Unsubtracted.Weight <- c(2.519903, 2.480581, 2.453806, 2.440516, 2.439226, 2.434226, 2.428516, 2.424839, 2.422839, 2.421839, 
                         2.420419, 2.419258, 2.418258, 2.41729, 2.416645, 2.415677, 2.415097, 2.414194, 2.413032, 2.412516, 
                         2.412806, 2.411839, 2.410677, 2.409935, 2.408355, 2.407452, 2.406323, 2.405419, 2.404355, 2.403355, 
                         2.40271, 2.401839, 2.401, 2.400419, 2.400032, 2.399452, 2.39871, 2.397581, 2.39671, 2.395806, 
                         2.395097, 2.394387, 2.393613, 2.386, 2.367258, 2.347581, 2.324, 2.287097, 2.230484, 2.144806, 
                         2.016871, 1.846968, 1.639097, 1.408452, 1.172484, 0.960161, 0.873258, 0.873065, 0.873226, 0.874194, 
                         0.87529, 0.875452, 0.876613, 0.876258, 0.877032, 0.877355, 0.878129, 0.878645, 0.879774, 0.880194, 
                         0.880452, 0.881419, 0.882226, 0.882935, 0.883806, 0.884419, 0.885032, 0.885581, 0.886387, 0.887, 
                         0.887645)
Sample.Temperature <- c(29.82, 29.95, 30, 30, 36.48, 53.15, 69.83, 86.5, 103.17, 119.82, 136.49, 153.16, 169.82, 186.48, 203.15, 
                        219.83, 236.49, 253.15, 269.82, 286.48, 303.16, 319.82, 336.49, 353.15, 369.82, 386.49, 403.15, 419.82, 
                        436.48, 453.15, 469.82, 486.48, 503.15, 519.81, 536.48, 553.15, 569.81, 586.48, 600, 600, 600, 600, 600, 
                        600, 600.21, 616.59, 633.26, 649.93, 666.6, 683.26, 699.92, 716.6, 733.26, 749.93, 766.6, 783.26, 
                        799.92, 816.59, 833.25, 849.92, 866.59, 883.25, 899.92, 916.59, 933.25, 949.91, 966.57, 983.23, 999.68, 
                        999.99, 1000.01, 1000.01, 999.99, 1000, 999.99, 1000, 1000, 999.99, 1000, 1000)
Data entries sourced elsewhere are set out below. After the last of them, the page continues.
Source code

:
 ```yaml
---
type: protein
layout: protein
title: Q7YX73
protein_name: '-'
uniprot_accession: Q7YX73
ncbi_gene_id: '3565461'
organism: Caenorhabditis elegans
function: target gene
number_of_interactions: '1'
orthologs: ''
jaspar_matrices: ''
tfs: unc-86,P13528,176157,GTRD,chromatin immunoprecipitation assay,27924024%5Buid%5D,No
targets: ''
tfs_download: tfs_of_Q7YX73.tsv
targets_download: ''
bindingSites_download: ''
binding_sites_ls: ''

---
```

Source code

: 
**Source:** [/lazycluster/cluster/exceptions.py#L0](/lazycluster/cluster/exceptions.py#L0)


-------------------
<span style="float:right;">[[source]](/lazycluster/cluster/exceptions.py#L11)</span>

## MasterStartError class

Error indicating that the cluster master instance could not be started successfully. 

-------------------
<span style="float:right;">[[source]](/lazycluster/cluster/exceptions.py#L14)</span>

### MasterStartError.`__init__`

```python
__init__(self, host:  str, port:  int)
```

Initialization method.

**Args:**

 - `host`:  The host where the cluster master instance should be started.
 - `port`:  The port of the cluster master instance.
length_to_use <- min(length(Unsubtracted.Weight), length(Sample.Temperature))
Unsubtracted.Weight <- Unsubtracted.Weight[1:length_to_use]
Sample.Temperature <- Sample.Temperature[1:length_to_use]

tga.data <- data.frame(Sample.Temperature, Unsubtracted.Weight)

plot(Unsubtracted.Weight ~ Sample.Temperature, data = tga.data, pch=19, ylim = c(-1,3))

you can then identify the segment and then do the necessary extraction and mean computations.

diffs <- abs(diff(tga.data$Unsubtracted.Weight))

threshold <- 0.01
flat_sections <- which(diffs < threshold)

flat_start <- c()
flat_end <- c()

i <- 1
while (i < length(flat_sections)) {
  start <- flat_sections[i]
  while (i < length(flat_sections) && flat_sections[i + 1] == flat_sections[i] + 1) {
    i <- i + 1
  }
  end <- flat_sections[i]
  flat_start <- c(flat_start, start)
  flat_end <- c(flat_end, end)
  i <- i + 1
}

flat_means <- sapply(1:length(flat_start), function(i) {
  mean(tga.data$Unsubtracted.Weight[flat_start[i]:flat_end[i]])
})

print(flat_means)

which gives

> print(flat_means)
[1] 2.4108065 0.8791627

Answer 2

Based on the simple idea of comparing the absolute values of the differences to a tolerance, we can do:

Edit

2024-05-26

Wrapped in a function. Included scale which makes setting tol more robust.

const1D = \(x, tol = .01) {
  stopifnot(is.numeric(x), is.numeric(tol))
  b = abs(diff(scale(x))) <= tol
  o = b[c(TRUE, !b[-length(b)] == b[-1L])]
  i = 1L + which(diff(b) != 0L)
  split(x, cumsum(seq_along(x) %in% i))[o]
}
vapply(const1D(tga.data$Unsubtracted.Weight), mean, numeric(1L))

Code

tol = .01
b = abs(diff(tga.data$Unsubtracted.Weight)) <= tol
o = b[c(TRUE, !b[-length(b)] == b[-1L])]
i = 1L + which(diff(b) != 0L)
l = with(tga.data, split(Unsubtracted.Weight, 
                         cumsum(seq_along(Unsubtracted.Weight) %in% i)))
vapply(l[o], mean, numeric(1L))
#>         1         3 
#> 2.4108065 0.8798155

Plot

with(tga.data, plot(x = Sample.Temperature, y = Unsubtracted.Weight,
                    col = c('red','blue')[b+1L], pch = ".", cex = 3L))

---

Note

More sophisticated approaches would involve change-point detection algorithms. Bayesian versions might be a good idea. For reference, have a look at beast() or beast.irreg() from {Rbeast}. Probably, at first sight, you will find the list of arguments (and the help file) overwhelmeing. If all your data series are single S-shaped curves (sigmoid(x) or, more precisly, -sigmoid(x) functions), this might be shooting at sparrows with cannons. Nonetheless, you will need to find a way to exclude the inflection points then, as those functions have exactly one.